We were even able to trigger full policy recalculation on every KeyType event on UI fields.
As we have learnt, Hyperon uses fast in-memory indexes for each rule table and these indexes are somehow compacted so they offer almost no memory footprint.
We have one more benefit now - all pricing, factors, config tables can be modified on-line (both values and structure) and this is fully transparent to java code.
Application just continues to work with new logic, no development or restart is needed.
However we have needed some time and effort to get to know Hyperon well enough :)
I have found some comparison made by our team a year ago - it shows engine initialization (drools/hyperon) and 100k simple calculations from jvisualVM perspective:
The problem is that you have created a huge amount of code (all the rules resulting from the tables) for what is a relatively small amount of data. I have seen similar cases, and they all benefited from inserting the tables as data. PxRow, PyRow and PzRow should be defined like this:
class PxRow {
private String gender;
private int age;
private double px;
// Constructor (3 params) and getters
}
Data can still be in (simpler) spreadsheets or anything else you fancy for data entry by the BA boffins. You insert all rows as facts PxRow, PyRow, PzRow. Then you need one or two rules:
rule calculate
when
$c: Contract( $cs: clientSex, $ca: clientAge,
$pc: professionCode, $py: policyYear,...
...
$si: sumInsured )
PxRow( gender == $cs, age == $ca, $px: px )
PyRow( profCode == $pc, polYear == $py,... $py: py )
PzRow( ... $pz: pz )
then
double premium = $si * $px * (1 + $py) / $pz;
// round to 2 digits
modify( $c ){ setPremium( premium ) }
end
Forget the flow and all the other decorations. But you may need another rule just in case your Contract doesn't match Px or Py or Pz:
rule "no match"
salience -100
when
$c: Contract( premium == null ) # or 0.00
then
// diagnostic
end
After reading the question more carefully, I would offer a few recommendations:
I'd prefer a relational database to Excel spreadsheets.
These are trivially simple calculations. I think the model is overkill. A rules engine seems like far too big a hammer for a problem of this size.

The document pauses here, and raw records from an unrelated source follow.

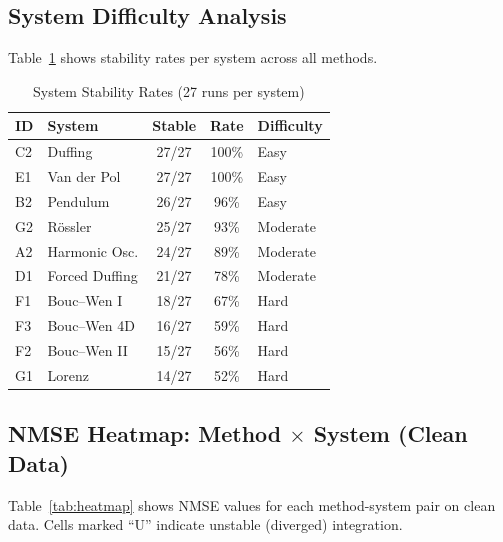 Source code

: \subsection{System Difficulty Analysis}

Table~\ref{tab:system_stability} shows stability rates per system across all methods.

\begin{table}[!ht]
\centering
\caption{System Stability Rates (27 runs per system)}
\label{tab:system_stability}
\begin{tabular}{@{}llccl@{}}
\toprule
\textbf{ID} & \textbf{System} & \textbf{Stable} & \textbf{Rate} & \textbf{Difficulty} \\
\midrule
C2 & Duffing & 27/27 & 100\% & Easy \\
E1 & Van der Pol & 27/27 & 100\% & Easy \\
B2 & Pendulum & 26/27 & 96\% & Easy \\
G2 & R\"{o}ssler & 25/27 & 93\% & Moderate \\
A2 & Harmonic Osc. & 24/27 & 89\% & Moderate \\
D1 & Forced Duffing & 21/27 & 78\% & Moderate \\
F1 & Bouc--Wen I & 18/27 & 67\% & Hard \\
F3 & Bouc--Wen 4D & 16/27 & 59\% & Hard \\
F2 & Bouc--Wen II & 15/27 & 56\% & Hard \\
G1 & Lorenz & 14/27 & 52\% & Hard \\
\bottomrule
\end{tabular}
\end{table}

\subsection{NMSE Heatmap: Method $\times$ System (Clean Data)}

Table~\ref{tab:heatmap} shows NMSE values for each method-system pair on clean data. Cells marked ``U'' indicate unstable (diverged) integration.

I would code it more simply.
Make the calculation interfaced based so you can modify it by injecting in a new class implementation.
Learn how to write Junit tests.
My first choice would be a simple decision table calculation, without a rules engine, maintaining the factors in a relational database.
A Rete rules engine is a big hammer for if/else or switch statements. I think it's overkill unless you're leveraging induction features.
I would not put anything in session. I'm envisioning an idempotent REST service that takes in a request and returns a response with premium and whatever else has to come back.
It sounds to me like you are grossly overcomplicating the solution prematurely. Do the simplest thing that can possibly work; measure the performance; refactor as needed based on the data you get back and requirements.
How experienced a developer are you? Are you alone or part of a team? Is this a new system that's never been done by you before?